Reputation: 41
I have a dataframe where one of the columns contains the links to webpages I want to scrape with rvest. I would like to download some links, store them in another column, and download some texts from them. I tried to do it using lapply
but I get Error in UseMethod("xml_find_all") : no applicable method for 'xml_find_all' applied to an object of class "function"
at the second step. Maybe the problem could be that the first links are saved as a list. Do you know how I can solve it?
This is my MWE (in my full dataset I have around 5000 links, should I use Sys.sleep
and how?)
library(rvest)
df <- structure(list(numeroAtto = c("2855", "2854", "327", "240", "82"
), testo = c("http://dati.camera.it/ocd/versioneTestoAtto.rdf/vta18_leg.18.pdl.camera.2855.18PDL0127540",
"http://dati.camera.it/ocd/versioneTestoAtto.rdf/vta18_leg.18.pdl.camera.327.18PDL0003550",
"http://dati.camera.it/ocd/versioneTestoAtto.rdf/vta18_leg.18.pdl.camera.327.18PDL0003550",
"http://dati.camera.it/ocd/versioneTestoAtto.rdf/vta18_leg.18.pdl.camera.240.18PDL0007740",
"http://dati.camera.it/ocd/versioneTestoAtto.rdf/vta18_leg.18.pdl.camera.82.18PDL0001750"
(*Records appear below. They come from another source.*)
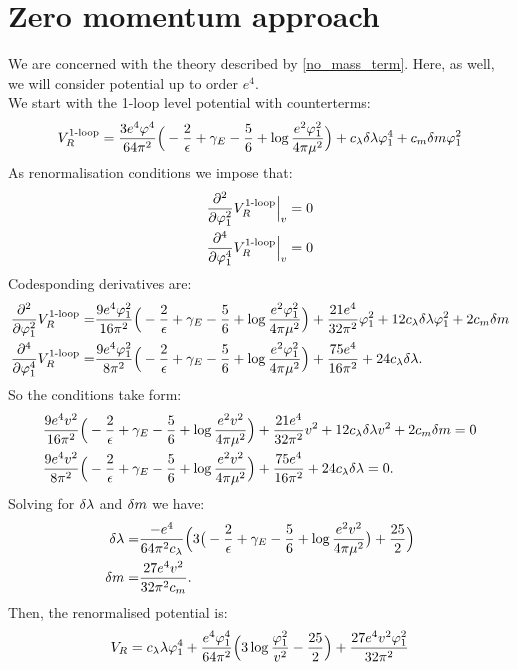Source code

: \section{Zero momentum approach}
We are concerned with the theory described by \ref{no_mass_term}.
Here, as well, we will consider potential up to order $e^4$. \\
We start with the 1-loop level potential with counterterms:
\begin{align}
V_R^{\textrm{1-loop}} = \frac{3e^4\varphi^4}{64\pi^2}\Big(-\frac{2}{\epsilon}+\gamma_E-\frac{5}{6}+
\log{\frac{e^2\varphi_1^2}{4\pi\mu^2}}\Big) + c_\lambda\delta\lambda\varphi_1^4+c_m\delta m\varphi_1^2
\end{align}
As renormalisation conditions we impose that:
\begin{align}
\frac{\partial^2 }{\partial \varphi_1^2}V_R^{\textrm{1-loop}}\Big|_{v} &= 0 \\
\frac{\partial^4 }{\partial \varphi_1^4}V_R^{\textrm{1-loop}}\Big|_{v} &= 0
\end{align}
Codesponding derivatives are:
\begin{align}
\frac{\partial^2 }{\partial \varphi_1^2}V_R^{\textrm{1-loop}} = &\frac{9e^4\varphi_1^2}{16\pi^2}\Big(-\frac{2}{\epsilon}+\gamma_E-
\frac{5}{6}+\log{\frac{e^2\varphi_1^2}{4\pi\mu^2}}\Big)+\frac{21e^4}{32\pi^2}\varphi_1^2+ 
12c_\lambda\delta\lambda\varphi_1^2+2c_m\delta m \\
\frac{\partial^4 }{\partial \varphi_1^4}V_R^{\textrm{1-loop}} = &\frac{9e^4\varphi_1^2}{8\pi^2}\Big(-\frac{2}{\epsilon}+\gamma_E-
\frac{5}{6}+\log{\frac{e^2\varphi_1^2}{4\pi\mu^2}}\Big)+\frac{75e^4}{16\pi^2}+24c_\lambda\delta\lambda.
\end{align}
So the conditions take form:
\begin{align}
&\frac{9e^4v^2}{16\pi^2}\Big(-\frac{2}{\epsilon}+\gamma_E-
\frac{5}{6}+\log{\frac{e^2v^2}{4\pi\mu^2}}\Big)+\frac{21e^4}{32\pi^2}v^2+ 
12c_\lambda\delta\lambda v^2+2c_m\delta m = 0\\
&\frac{9e^4v^2}{8\pi^2}\Big(-\frac{2}{\epsilon}+\gamma_E-
\frac{5}{6}+\log{\frac{e^2v^2}{4\pi\mu^2}}\Big)+\frac{75e^4}{16\pi^2}+24c_\lambda\delta\lambda = 0.
\end{align}
Solving for $\delta\lambda$ and $\delta m$ we have:
\begin{align}
\delta\lambda = &\frac{-e^4}{64\pi^2c_\lambda}\Big(3\big(-\frac{2}{\epsilon}+\gamma_E-
\frac{5}{6}+\log\frac{e^2v^2}{4\pi\mu^2}\big)+\frac{25}{2}\Big) \\
\delta m = &\frac{27e^4v^2}{32\pi^2c_m}.
\end{align}
Then, the renormalised potential is:
\begin{align}
V_R = c_\lambda\lambda\varphi_1^4 + \frac{e^4\varphi_1^4}{64\pi^2}\Big(3\log\frac{\varphi_1^2}{v^2}- 
\frac{25}{2}\Big)+
\frac{27e^4v^2\varphi_1^2}{32\pi^2}
\end{align}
)), row.names = c(NA, 5L), class = "data.frame")
df$links_text <- lapply(df$testo, function(x) {
page <- read_html(x)
links <- html_nodes(page, '.value:nth-child(8) .fixed') %>%
html_text(trim = T)
})
df$text <- lapply(df$links_text, function(x) {
page1 <- read_html(x)
links1 <- html_nodes(page, 'p') %>%
html_text(trim = T)
})
Upvotes: 1
Views: 128
Reputation: 388982
You may do this in single sapply
command and use tryCatch
to handle errors.
library(rvest)
df$text <- sapply(df$testo, function(x) {
tryCatch({
x %>%
read_html() %>%
html_nodes('.value:nth-child(8) .fixed') %>%
html_text(trim = T) %>%
read_html %>%
html_nodes('p') %>%
html_text(trim = T) %>%
toString()
}, error = function(e) NA)
})
Upvotes: 1
Reputation: 141
You want links1 <- html_nodes(page, 'p')
to refer to page1
, not page
.
[Otherwise (as there is no object page
in the function environment, it is trying to apply html_nodes to the utils function page
]
In terms of Sys_sleep
, it is fairly optional. Check in the page html and see whether there is anything in the code or user agreement prohibiting scraping. If so, then scraping more kindly to the server might improve your chances of not getting blocked!
You can just include Sys.sleep(n)
in your function where you create df$text
. n is up to you, I've had luck with 1-3 seconds, but it does become pretty slow/long!
Upvotes: 2